Venant de Flossenbürg, nous avions la hantise de la carrière. Nous n'étions nullement rassurés en apprenant que nous étions affectés à ce Kommando. Et pourtant, grâce aux Tchèques et à leur aide constante, nous fûmes les moins malheureux. Les ouvriers de M. Chomout* étaient requis et obligés de rester sur place et de travailler pour les Allemands. Des consignes très sévères et très minutieuses nous concernant leur avait été données. Tout rapport avec nous leur était interdit. Il n'en fut rien. Malgré la rigueur des ordres reçus, leur cœur parla, les Tchèques s'employèrent à nous secourir, très vite, les ouvriers organisèrent la solidarité. Ils le firent en corrompant les Allemands qui nous gardaient car eux aussi commençaient à avoir faim. M. Chomout, lui aussi, aida les déportés. Il sut qu'il y avait un prêtre français au camp de Janovice. Il aimait beaucoup la France. Tous les matins on voyait arriver le grand Nevack avec un sac de jute sur le dos et dans le sac deux pains ronds comme les miches de nos campagnes. Imaginez la joie d'un morceau de pain quand on a faim. Ce pain, je fus chargé de le distribuer entre Russes, Polonais et Français qui travaillaient à la carrière. M. Chomout donnait des fruits, des médicaments. Nous eûmes même une fois de la bière et des gâteaux. [...]
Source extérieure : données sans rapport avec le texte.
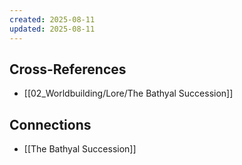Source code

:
 ```yaml
---
created: 2025-08-11
updated: 2025-08-11
---
```




## Cross-References

- [[02_Worldbuilding/Lore/The Bathyal Succession]]


## Connections

- [[The Bathyal Succession]]
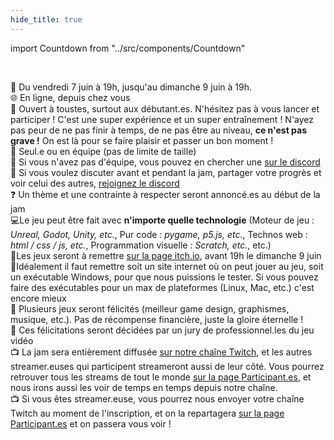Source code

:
 ```yaml
---
hide_title: true
---
```


import Countdown from "../src/components/Countdown"

<Countdown/>
<br/>

📅 Du vendredi 7 juin à 19h, jusqu'au dimanche 9 juin à 19h. <!-- Vous pouvez [ajouter l'évènement à votre calendrier](/meuchejam.ics)--> <br/>
🌐 En ligne, depuis chez vous<br/>
🤗 Ouvert à toustes, surtout aux débutant.es. N'hésitez pas à vous lancer et participer ! C'est une super expérience et un super entraînement ! N'ayez pas peur de ne pas finir à temps, de ne pas être au niveau, **ce n'est pas grave !** On est là pour se faire plaisir et passer un bon moment !<br/>
👬 Seul.e ou en équipe (pas de limite de taille)<br/>
👬 Si vous n'avez pas d'équipe, vous pouvez en chercher une [sur le discord](https://discord.gg/YhvRqS2wMC)<br/>
💬 Si vous voulez discuter avant et pendant la jam, partager votre progrès et voir celui des autres, [rejoignez le discord](https://discord.gg/TXwxjj7QEt)<br/>
❓ Un thème et une contrainte à respecter seront annoncé.es au début de la jam<br/>
💻Le jeu peut être fait avec **n'importe quelle technologie** (Moteur de jeu : *Unreal, Godot, Unity, etc.*, Pur code : *pygame, p5.js, etc.*, Technos web : *html / css / js, etc.*, Programmation visuelle : *Scratch, etc.*, etc.)<br/>
💾Les jeux seront à remettre [sur la page itch.io](https://itch.io/jam/meuchejam), avant 19h le dimanche 9 juin<br/>
💾Idéalement il faut remettre soit un site internet où on peut jouer au jeu, soit un exécutable Windows, pour que nous puissions le tester. Si vous pouvez faire des exécutables pour un max de plateformes (Linux, Mac, etc.) c'est encore mieux<br/>
🏅 Plusieurs jeux seront félicités (meilleur game design, graphismes, musique, etc.). Pas de récompense financière, juste la gloire éternelle !<br/>
🏅 Ces félicitations seront décidées par un jury de professionnel.les du jeu vidéo<br/>
📺 La jam sera entièrement diffusée [sur notre chaîne Twitch](https://www.twitch.tv/meucheroume), et les autres streamer.euses qui participent streameront aussi de leur côté. Vous pourrez retrouver tous les streams de tout le monde [sur la page Participant.es](/Participantes), et nous irons aussi les voir de temps en temps depuis notre chaîne.<br/>
📺 Si vous êtes streamer.euse, vous pourrez nous envoyer votre chaîne Twitch au moment de l'inscription, et on la repartagera [sur la page Participant.es](/Participantes) et on passera vous voir !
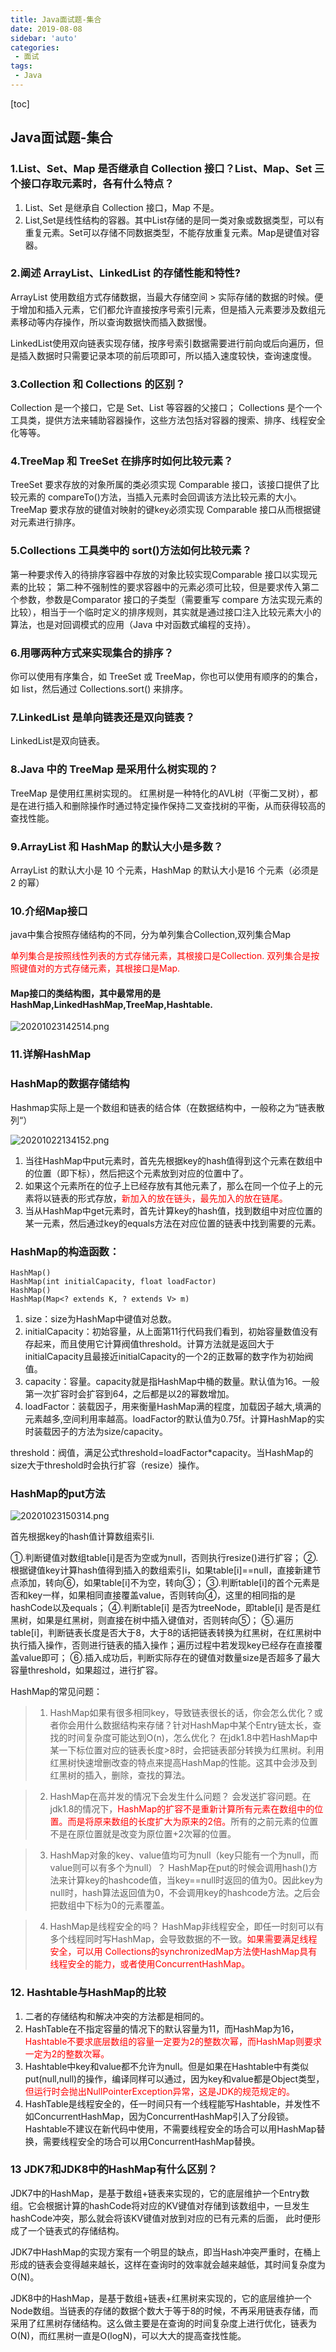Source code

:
 ```yaml
---
title: Java面试题-集合
date: 2019-08-08
sidebar: 'auto'
categories:
 - 面试
tags:
 - Java
---
```


[toc]

## Java面试题-集合

### 1.List、Set、Map 是否继承自 Collection 接口？List、Map、Set 三个接口存取元素时，各有什么特点？

1. List、Set 是继承自 Collection 接口，Map 不是。
2. List,Set是线性结构的容器。其中List存储的是同一类对象或数据类型，可以有重复元素。Set可以存储不同数据类型，不能存放重复元素。Map是键值对容器。

### 2.阐述 ArrayList、LinkedList 的存储性能和特性?
ArrayList 使用数组方式存储数据，当最大存储空间 > 实际存储的数据的时候。便于增加和插入元素，它们都允许直接按序号索引元素，但是插入元素要涉及数组元素移动等内存操作，所以查询数据快而插入数据慢。

LinkedList使用双向链表实现存储，按序号索引数据需要进行前向或后向遍历，但是插入数据时只需要记录本项的前后项即可，所以插入速度较快，查询速度慢。

### 3.Collection 和 Collections 的区别？
Collection 是一个接口，它是 Set、List 等容器的父接口；
Collections 是个一个工具类，提供方法来辅助容器操作，这些方法包括对容器的搜索、排序、线程安全化等等。

### 4.TreeMap 和 TreeSet 在排序时如何比较元素？
TreeSet 要求存放的对象所属的类必须实现 Comparable 接口，该接口提供了比较元素的 compareTo()方法，当插入元素时会回调该方法比较元素的大小。
TreeMap 要求存放的键值对映射的键key必须实现 Comparable 接口从而根据键对元素进行排序。

### 5.Collections 工具类中的 sort()方法如何比较元素？
第一种要求传入的待排序容器中存放的对象比较实现Comparable 接口以实现元素的比较；
第二种不强制性的要求容器中的元素必须可比较，但是要求传入第二个参数，参数是Comparator 接口的子类型（需要重写 compare 方法实现元素的比较），相当于一个临时定义的排序规则，其实就是通过接口注入比较元素大小的算法，也是对回调模式的应用（Java 中对函数式编程的支持）。

### 6.用哪两种方式来实现集合的排序？
你可以使用有序集合，如 TreeSet 或 TreeMap，你也可以使用有顺序的的集合，如 list，然后通过 Collections.sort() 来排序。

### 7.LinkedList 是单向链表还是双向链表？
LinkedList是双向链表。

### 8.Java 中的 TreeMap 是采用什么树实现的？
TreeMap 是使用红黑树实现的。
红黑树是一种特化的AVL树（平衡二叉树），都是在进行插入和删除操作时通过特定操作保持二叉查找树的平衡，从而获得较高的查找性能。

### 9.ArrayList 和 HashMap 的默认大小是多数？
ArrayList 的默认大小是 10 个元素，HashMap 的默认大小是16 个元素（必须是 2 的幂）

### 10.介绍Map接口

java中集合按照存储结构的不同，分为单列集合Collection,双列集合Map

<font color="red">
单列集合是按照线性列表的方式存储元素，其根接口是Collection.
双列集合是按照键值对的方式存储元素，其根接口是Map.
</font>

<h4>Map接口的类结构图，其中最常用的是HashMap,LinkedHashMap,TreeMap,Hashtable.</h4>

![20201023142514.png](../blog_img/20201023142514.png)

### 11.详解HashMap

<h3>HashMap的数据存储结构</h3>
Hashmap实际上是一个数组和链表的结合体（在数据结构中，一般称之为“链表散列“）

![20201022134152.png](../blog_img/20201022134152.png)

1. 当往HashMap中put元素时，首先先根据key的hash值得到这个元素在数组中的位置（即下标），然后把这个元素放到对应的位置中了。
2. 如果这个元素所在的位子上已经存放有其他元素了，那么在同一个位子上的元素将以链表的形式存放，<font color="red">新加入的放在链头，最先加入的放在链尾。</font>
3. 当从HashMap中get元素时，首先计算key的hash值，找到数组中对应位置的某一元素，然后通过key的equals方法在对应位置的链表中找到需要的元素。

<h3>HashMap的构造函数：</h3>

```
HashMap()
HashMap(int initialCapacity, float loadFactor)
HashMap()
HashMap(Map<? extends K, ? extends V> m)
```
1. size：size为HashMap中键值对总数。
2. initialCapacity：初始容量，从上面第11行代码我们看到，初始容量数值没有存起来，而且使用它计算阀值threshold。计算方法就是返回大于initialCapacity且最接近initialCapacity的一个2的正数幂的数字作为初始阀值。
3. capacity：容量。capacity就是指HashMap中桶的数量。默认值为16。一般第一次扩容时会扩容到64，之后都是以2的幂数增加。
4. loadFactor：装载因子，用来衡量HashMap满的程度，加载因子越大,填满的元素越多,空间利用率越高。loadFactor的默认值为0.75f。计算HashMap的实时装载因子的方法为size/capacity。

threshold：阀值，满足公式threshold=loadFactor*capacity。当HashMap的size大于threshold时会执行扩容（resize）操作。

<h3>HashMap的put方法</h3>

![20201023150314.png](../blog_img/20201023150314.png)

首先根据key的hash值计算数组索引i.

①.判断键值对数组table[i]是否为空或为null，否则执行resize()进行扩容；
②.根据键值key计算hash值得到插入的数组索引i，如果table[i]==null，直接新建节点添加，转向⑥，如果table[i]不为空，转向③；
③.判断table[i]的首个元素是否和key一样，如果相同直接覆盖value，否则转向④，这里的相同指的是hashCode以及equals；
④.判断table[i] 是否为treeNode，即table[i] 是否是红黑树，如果是红黑树，则直接在树中插入键值对，否则转向⑤；
⑤.遍历table[i]，判断链表长度是否大于8，大于8的话把链表转换为红黑树，在红黑树中执行插入操作，否则进行链表的插入操作；遍历过程中若发现key已经存在直接覆盖value即可；
⑥.插入成功后，判断实际存在的键值对数量size是否超多了最大容量threshold，如果超过，进行扩容。

HashMap的常见问题：

>1. HashMap如果有很多相同key，导致链表很长的话，你会怎么优化？或者你会用什么数据结构来存储？针对HashMap中某个Entry链太长，查找的时间复杂度可能达到O(n)，怎么优化？
在jdk1.8中若HashMap中某一下标位置对应的链表长度>8时，会把链表部分转换为红黑树。利用红黑树快速增删改查的特点来提高HashMap的性能。这其中会涉及到红黑树的插入，删除，查找的算法。

>2. HashMap在高并发的情况下会发生什么问题？
会发送扩容问题。在jdk1.8的情况下，<font color="red">HashMap的扩容不是重新计算所有元素在数组中的位置。而是将原来数组的长度扩大为原来的2倍。</font>所有的之前元素的位置不是在原位置就是改变为原位置+2次幂的位置。

>3. HashMap对象的key、value值均可为null（key只能有一个为null，而value则可以有多个为null）？
HashMap在put的时候会调用hash()方法来计算key的hashcode值，当key==null时返回的值为0。因此key为null时，hash算法返回值为0，不会调用key的hashcode方法。之后会把数组中下标为0的元素覆盖。

>4. HashMap是线程安全的吗？
HashMap非线程安全，即任一时刻可以有多个线程同时写HashMap，会导致数据的不一致。<font color="red">如果需要满足线程安全，可以用 Collections的synchronizedMap方法使HashMap具有线程安全的能力，或者使用ConcurrentHashMap。</font>

### 12. Hashtable与HashMap的比较


1. 二者的存储结构和解决冲突的方法都是相同的。
2. HashTable在不指定容量的情况下的默认容量为11，而HashMap为16，<font color="red">Hashtable不要求底层数组的容量一定要为2的整数次幂，而HashMap则要求一定为2的整数次幂。</font>
3. Hashtable中key和value都不允许为null。但是如果在Hashtable中有类似put(null,null)的操作，编译同样可以通过，因为key和value都是Object类型，<font color="red">但运行时会抛出NullPointerException异常，这是JDK的规范规定的。</font>
4. HashTable是线程安全的，任一时间只有一个线程能写Hashtable，并发性不如ConcurrentHashMap，因为ConcurrentHashMap引入了分段锁。Hashtable不建议在新代码中使用，不需要线程安全的场合可以用HashMap替换，需要线程安全的场合可以用ConcurrentHashMap替换。


### 13 JDK7和JDK8中的HashMap有什么区别？

JDK7中的HashMap，是基于数组+链表来实现的，它的底层维护一个Entry数组。它会根据计算的hashCode将对应的KV键值对存储到该数组中，一旦发生hashCode冲突，那么就会将该KV键值对放到对应的已有元素的后面， 此时便形成了一个链表式的存储结构。

JDK7中HashMap的实现方案有一个明显的缺点，即当Hash冲突严重时，在桶上形成的链表会变得越来越长，这样在查询时的效率就会越来越低，其时间复杂度为O(N)。

JDK8中的HashMap，是基于数组+链表+红黑树来实现的，它的底层维护一个Node数组。当链表的存储的数据个数大于等于8的时候，不再采用链表存储，而采用了红黑树存储结构。这么做主要是在查询的时间复杂度上进行优化，链表为O(N)，而红黑树一直是O(logN)，可以大大的提高查找性能。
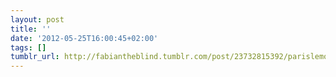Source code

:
 ```yaml
---
layout: post
title: ''
date: '2012-05-25T16:00:45+02:00'
tags: []
tumblr_url: http://fabiantheblind.tumblr.com/post/23732815392/parislemon-fastcompany-scientists-at-mit
---
```

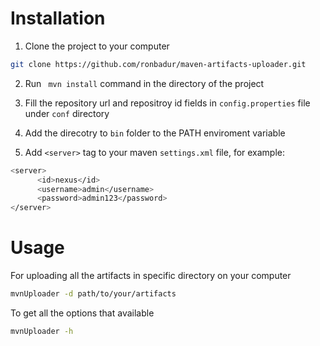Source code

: # Installation

1. Clone the project to your computer

```bash
git clone https://github.com/ronbadur/maven-artifacts-uploader.git
```
2. Run ``` mvn install``` command in the directory of the project

3. Fill the repository url and repositroy id fields in ```config.properties``` file under ```conf``` directory

4. Add the direcotry to ``` bin ``` folder to the PATH enviroment variable

5. Add ```<server>``` tag to your maven ```settings.xml``` file, for example:
```bash
<server>
      <id>nexus</id>
      <username>admin</username>
      <password>admin123</password>
</server>
```
# Usage

For uploading all the artifacts in specific directory on your computer
```bash
mvnUploader -d path/to/your/artifacts
```
To get all the options that available 
```bash
mvnUploader -h
```
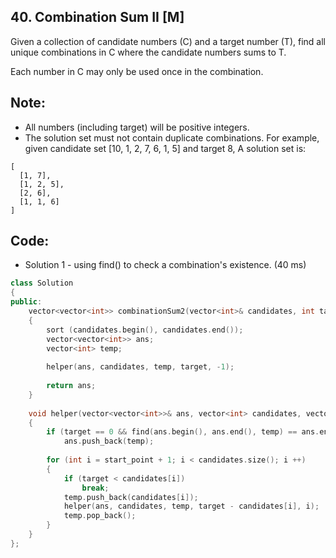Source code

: ## 40. Combination Sum II [M]
Given a collection of candidate numbers (C) and a target number (T), find all unique combinations in C where the candidate numbers sums to T.

Each number in C may only be used once in the combination.

## Note:
- All numbers (including target) will be positive integers.
- The solution set must not contain duplicate combinations.
For example, given candidate set [10, 1, 2, 7, 6, 1, 5] and target 8, 
A solution set is: 
```
[
  [1, 7],
  [1, 2, 5],
  [2, 6],
  [1, 1, 6]
]
```

## Code:
- Solution 1 - using find() to check a combination's existence. (40 ms)
```c++
class Solution 
{
public:
    vector<vector<int>> combinationSum2(vector<int>& candidates, int target) 
    {
        sort (candidates.begin(), candidates.end());
        vector<vector<int>> ans;
        vector<int> temp;
        
        helper(ans, candidates, temp, target, -1);
        
        return ans;
    }
    
    void helper(vector<vector<int>>& ans, vector<int> candidates, vector<int> temp, int target, int start_point)
    {
        if (target == 0 && find(ans.begin(), ans.end(), temp) == ans.end())
            ans.push_back(temp);
        
        for (int i = start_point + 1; i < candidates.size(); i ++)
        {
            if (target < candidates[i])
                break;
            temp.push_back(candidates[i]);
            helper(ans, candidates, temp, target - candidates[i], i);
            temp.pop_back();
        }
    }
};
```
A Noël, la solidarité tchèque se manifesta d'une manière plus active que jamais. En plus du pain, on nous distribua de la pâtisserie préparée par la population des villages environnants, ce dont profitaient nos gardiens qui, de ce fait n'en parlaient pas. Les habitants y mirent un tel empressement que les officiers s'en aperçurent. Il y eut des représailles et je crois savoir qu'un ouvrier de la carrière fut gravement puni.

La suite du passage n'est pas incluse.